• **To do**: What you return must match the material exactly, with every line present.

• **Data provided**:

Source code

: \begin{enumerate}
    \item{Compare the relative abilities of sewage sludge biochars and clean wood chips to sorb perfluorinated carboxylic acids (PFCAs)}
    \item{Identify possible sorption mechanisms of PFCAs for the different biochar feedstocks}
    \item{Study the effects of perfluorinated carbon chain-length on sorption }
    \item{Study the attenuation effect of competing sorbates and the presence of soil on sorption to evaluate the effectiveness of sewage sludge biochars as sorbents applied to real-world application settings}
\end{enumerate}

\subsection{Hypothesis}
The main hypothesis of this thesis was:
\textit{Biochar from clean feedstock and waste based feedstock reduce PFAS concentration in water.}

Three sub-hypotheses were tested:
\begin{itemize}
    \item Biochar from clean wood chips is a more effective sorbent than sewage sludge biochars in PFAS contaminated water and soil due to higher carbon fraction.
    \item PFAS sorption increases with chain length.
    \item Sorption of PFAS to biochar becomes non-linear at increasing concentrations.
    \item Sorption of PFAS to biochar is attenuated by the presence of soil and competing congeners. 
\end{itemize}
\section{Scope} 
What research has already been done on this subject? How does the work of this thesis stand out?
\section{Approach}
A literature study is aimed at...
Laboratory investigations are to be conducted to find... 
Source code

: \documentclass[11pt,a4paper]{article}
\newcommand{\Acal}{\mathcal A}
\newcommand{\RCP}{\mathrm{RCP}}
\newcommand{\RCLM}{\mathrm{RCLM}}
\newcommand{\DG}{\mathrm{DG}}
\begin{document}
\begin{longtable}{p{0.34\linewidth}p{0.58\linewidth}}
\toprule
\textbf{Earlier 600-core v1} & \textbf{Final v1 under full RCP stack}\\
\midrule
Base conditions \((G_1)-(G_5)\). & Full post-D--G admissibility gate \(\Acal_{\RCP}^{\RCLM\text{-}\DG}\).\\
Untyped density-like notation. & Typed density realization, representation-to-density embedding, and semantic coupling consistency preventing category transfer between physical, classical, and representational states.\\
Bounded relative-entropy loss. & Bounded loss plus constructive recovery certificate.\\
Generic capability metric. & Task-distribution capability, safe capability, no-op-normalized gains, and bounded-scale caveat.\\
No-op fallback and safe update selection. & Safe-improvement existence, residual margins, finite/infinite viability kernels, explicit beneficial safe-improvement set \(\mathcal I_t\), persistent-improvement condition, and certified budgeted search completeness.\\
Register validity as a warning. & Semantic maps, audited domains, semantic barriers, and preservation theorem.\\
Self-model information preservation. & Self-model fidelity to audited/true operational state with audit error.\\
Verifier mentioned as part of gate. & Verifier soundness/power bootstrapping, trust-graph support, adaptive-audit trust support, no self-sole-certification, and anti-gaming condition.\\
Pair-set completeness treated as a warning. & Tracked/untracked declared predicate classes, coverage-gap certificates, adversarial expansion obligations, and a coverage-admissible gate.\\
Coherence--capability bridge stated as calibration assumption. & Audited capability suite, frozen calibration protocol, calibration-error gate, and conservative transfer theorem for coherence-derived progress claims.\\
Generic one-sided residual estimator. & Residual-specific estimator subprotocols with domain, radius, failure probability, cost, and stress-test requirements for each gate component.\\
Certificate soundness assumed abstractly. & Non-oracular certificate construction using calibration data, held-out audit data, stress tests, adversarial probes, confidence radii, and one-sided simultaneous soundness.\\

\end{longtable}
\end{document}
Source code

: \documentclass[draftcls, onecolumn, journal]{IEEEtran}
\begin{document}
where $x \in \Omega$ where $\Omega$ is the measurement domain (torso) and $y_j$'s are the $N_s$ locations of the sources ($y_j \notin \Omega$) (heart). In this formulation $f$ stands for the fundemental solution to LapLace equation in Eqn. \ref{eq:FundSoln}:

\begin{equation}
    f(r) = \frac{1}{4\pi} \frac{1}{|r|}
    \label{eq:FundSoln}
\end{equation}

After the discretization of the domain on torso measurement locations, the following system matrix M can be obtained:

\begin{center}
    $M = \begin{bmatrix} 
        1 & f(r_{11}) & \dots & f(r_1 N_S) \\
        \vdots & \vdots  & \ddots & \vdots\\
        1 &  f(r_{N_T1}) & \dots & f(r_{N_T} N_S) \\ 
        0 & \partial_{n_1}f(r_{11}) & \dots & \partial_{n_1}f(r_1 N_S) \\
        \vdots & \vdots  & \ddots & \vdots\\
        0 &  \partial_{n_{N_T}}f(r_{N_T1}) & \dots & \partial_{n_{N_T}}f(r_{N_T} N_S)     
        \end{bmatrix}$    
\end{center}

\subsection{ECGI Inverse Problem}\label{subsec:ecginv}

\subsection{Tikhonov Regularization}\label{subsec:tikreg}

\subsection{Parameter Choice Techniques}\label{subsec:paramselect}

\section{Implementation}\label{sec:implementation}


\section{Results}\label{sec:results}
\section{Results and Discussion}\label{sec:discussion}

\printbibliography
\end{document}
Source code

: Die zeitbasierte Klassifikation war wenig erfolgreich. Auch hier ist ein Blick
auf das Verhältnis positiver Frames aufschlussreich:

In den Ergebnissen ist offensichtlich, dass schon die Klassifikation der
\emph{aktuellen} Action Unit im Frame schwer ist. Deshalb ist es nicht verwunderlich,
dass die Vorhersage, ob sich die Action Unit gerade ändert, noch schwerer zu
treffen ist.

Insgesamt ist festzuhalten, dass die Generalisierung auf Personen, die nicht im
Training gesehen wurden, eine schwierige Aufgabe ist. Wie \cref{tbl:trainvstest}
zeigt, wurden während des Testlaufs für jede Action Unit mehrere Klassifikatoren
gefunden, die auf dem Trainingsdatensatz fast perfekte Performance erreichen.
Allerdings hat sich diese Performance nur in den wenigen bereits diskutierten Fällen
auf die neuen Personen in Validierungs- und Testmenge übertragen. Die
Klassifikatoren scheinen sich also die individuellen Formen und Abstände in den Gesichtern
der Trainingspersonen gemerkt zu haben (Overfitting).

• **Output for this task**:
Source code

: \begin{enumerate}
    \item{Compare the relative abilities of sewage sludge biochars and clean wood chips to sorb perfluorinated carboxylic acids (PFCAs)}
    \item{Identify possible sorption mechanisms of PFCAs for the different biochar feedstocks}
    \item{Study the effects of perfluorinated carbon chain-length on sorption }
    \item{Study the attenuation effect of competing sorbates and the presence of soil on sorption to evaluate the effectiveness of sewage sludge biochars as sorbents applied to real-world application settings}
\end{enumerate}

\subsection{Hypothesis}
The main hypothesis of this thesis was:
\textit{Biochar from clean feedstock and waste based feedstock reduce PFAS concentration in water.}

Three sub-hypotheses were tested:
\begin{itemize}
    \item Biochar from clean wood chips is a more effective sorbent than sewage sludge biochars in PFAS contaminated water and soil due to higher carbon fraction.
    \item PFAS sorption increases with chain length.
    \item Sorption of PFAS to biochar becomes non-linear at increasing concentrations.
    \item Sorption of PFAS to biochar is attenuated by the presence of soil and competing congeners. 
\end{itemize}
\section{Scope} 
What research has already been done on this subject? How does the work of this thesis stand out?
\section{Approach}
A literature study is aimed at...
Laboratory investigations are to be conducted to find... 
Source code

: \documentclass[11pt,a4paper]{article}
\newcommand{\Acal}{\mathcal A}
\newcommand{\RCP}{\mathrm{RCP}}
\newcommand{\RCLM}{\mathrm{RCLM}}
\newcommand{\DG}{\mathrm{DG}}
\begin{document}
\begin{longtable}{p{0.34\linewidth}p{0.58\linewidth}}
\toprule
\textbf{Earlier 600-core v1} & \textbf{Final v1 under full RCP stack}\\
\midrule
Base conditions \((G_1)-(G_5)\). & Full post-D--G admissibility gate \(\Acal_{\RCP}^{\RCLM\text{-}\DG}\).\\
Untyped density-like notation. & Typed density realization, representation-to-density embedding, and semantic coupling consistency preventing category transfer between physical, classical, and representational states.\\
Bounded relative-entropy loss. & Bounded loss plus constructive recovery certificate.\\
Generic capability metric. & Task-distribution capability, safe capability, no-op-normalized gains, and bounded-scale caveat.\\
No-op fallback and safe update selection. & Safe-improvement existence, residual margins, finite/infinite viability kernels, explicit beneficial safe-improvement set \(\mathcal I_t\), persistent-improvement condition, and certified budgeted search completeness.\\
Register validity as a warning. & Semantic maps, audited domains, semantic barriers, and preservation theorem.\\
Self-model information preservation. & Self-model fidelity to audited/true operational state with audit error.\\
Verifier mentioned as part of gate. & Verifier soundness/power bootstrapping, trust-graph support, adaptive-audit trust support, no self-sole-certification, and anti-gaming condition.\\
Pair-set completeness treated as a warning. & Tracked/untracked declared predicate classes, coverage-gap certificates, adversarial expansion obligations, and a coverage-admissible gate.\\
Coherence--capability bridge stated as calibration assumption. & Audited capability suite, frozen calibration protocol, calibration-error gate, and conservative transfer theorem for coherence-derived progress claims.\\
Generic one-sided residual estimator. & Residual-specific estimator subprotocols with domain, radius, failure probability, cost, and stress-test requirements for each gate component.\\
Certificate soundness assumed abstractly. & Non-oracular certificate construction using calibration data, held-out audit data, stress tests, adversarial probes, confidence radii, and one-sided simultaneous soundness.\\

\end{longtable}
\end{document}
Source code

: \documentclass[draftcls, onecolumn, journal]{IEEEtran}
\begin{document}
where $x \in \Omega$ where $\Omega$ is the measurement domain (torso) and $y_j$'s are the $N_s$ locations of the sources ($y_j \notin \Omega$) (heart). In this formulation $f$ stands for the fundemental solution to LapLace equation in Eqn. \ref{eq:FundSoln}:

\begin{equation}
    f(r) = \frac{1}{4\pi} \frac{1}{|r|}
    \label{eq:FundSoln}
\end{equation}

After the discretization of the domain on torso measurement locations, the following system matrix M can be obtained:

\begin{center}
    $M = \begin{bmatrix} 
        1 & f(r_{11}) & \dots & f(r_1 N_S) \\
        \vdots & \vdots  & \ddots & \vdots\\
        1 &  f(r_{N_T1}) & \dots & f(r_{N_T} N_S) \\ 
        0 & \partial_{n_1}f(r_{11}) & \dots & \partial_{n_1}f(r_1 N_S) \\
        \vdots & \vdots  & \ddots & \vdots\\
        0 &  \partial_{n_{N_T}}f(r_{N_T1}) & \dots & \partial_{n_{N_T}}f(r_{N_T} N_S)     
        \end{bmatrix}$    
\end{center}

\subsection{ECGI Inverse Problem}\label{subsec:ecginv}

\subsection{Tikhonov Regularization}\label{subsec:tikreg}

\subsection{Parameter Choice Techniques}\label{subsec:paramselect}

\section{Implementation}\label{sec:implementation}


\section{Results}\label{sec:results}
\section{Results and Discussion}\label{sec:discussion}

\printbibliography
\end{document}
Source code

: Die zeitbasierte Klassifikation war wenig erfolgreich. Auch hier ist ein Blick
auf das Verhältnis positiver Frames aufschlussreich:

In den Ergebnissen ist offensichtlich, dass schon die Klassifikation der
\emph{aktuellen} Action Unit im Frame schwer ist. Deshalb ist es nicht verwunderlich,
dass die Vorhersage, ob sich die Action Unit gerade ändert, noch schwerer zu
treffen ist.

Insgesamt ist festzuhalten, dass die Generalisierung auf Personen, die nicht im
Training gesehen wurden, eine schwierige Aufgabe ist. Wie \cref{tbl:trainvstest}
zeigt, wurden während des Testlaufs für jede Action Unit mehrere Klassifikatoren
gefunden, die auf dem Trainingsdatensatz fast perfekte Performance erreichen.
Allerdings hat sich diese Performance nur in den wenigen bereits diskutierten Fällen
auf die neuen Personen in Validierungs- und Testmenge übertragen. Die
Klassifikatoren scheinen sich also die individuellen Formen und Abstände in den Gesichtern
der Trainingspersonen gemerkt zu haben (Overfitting).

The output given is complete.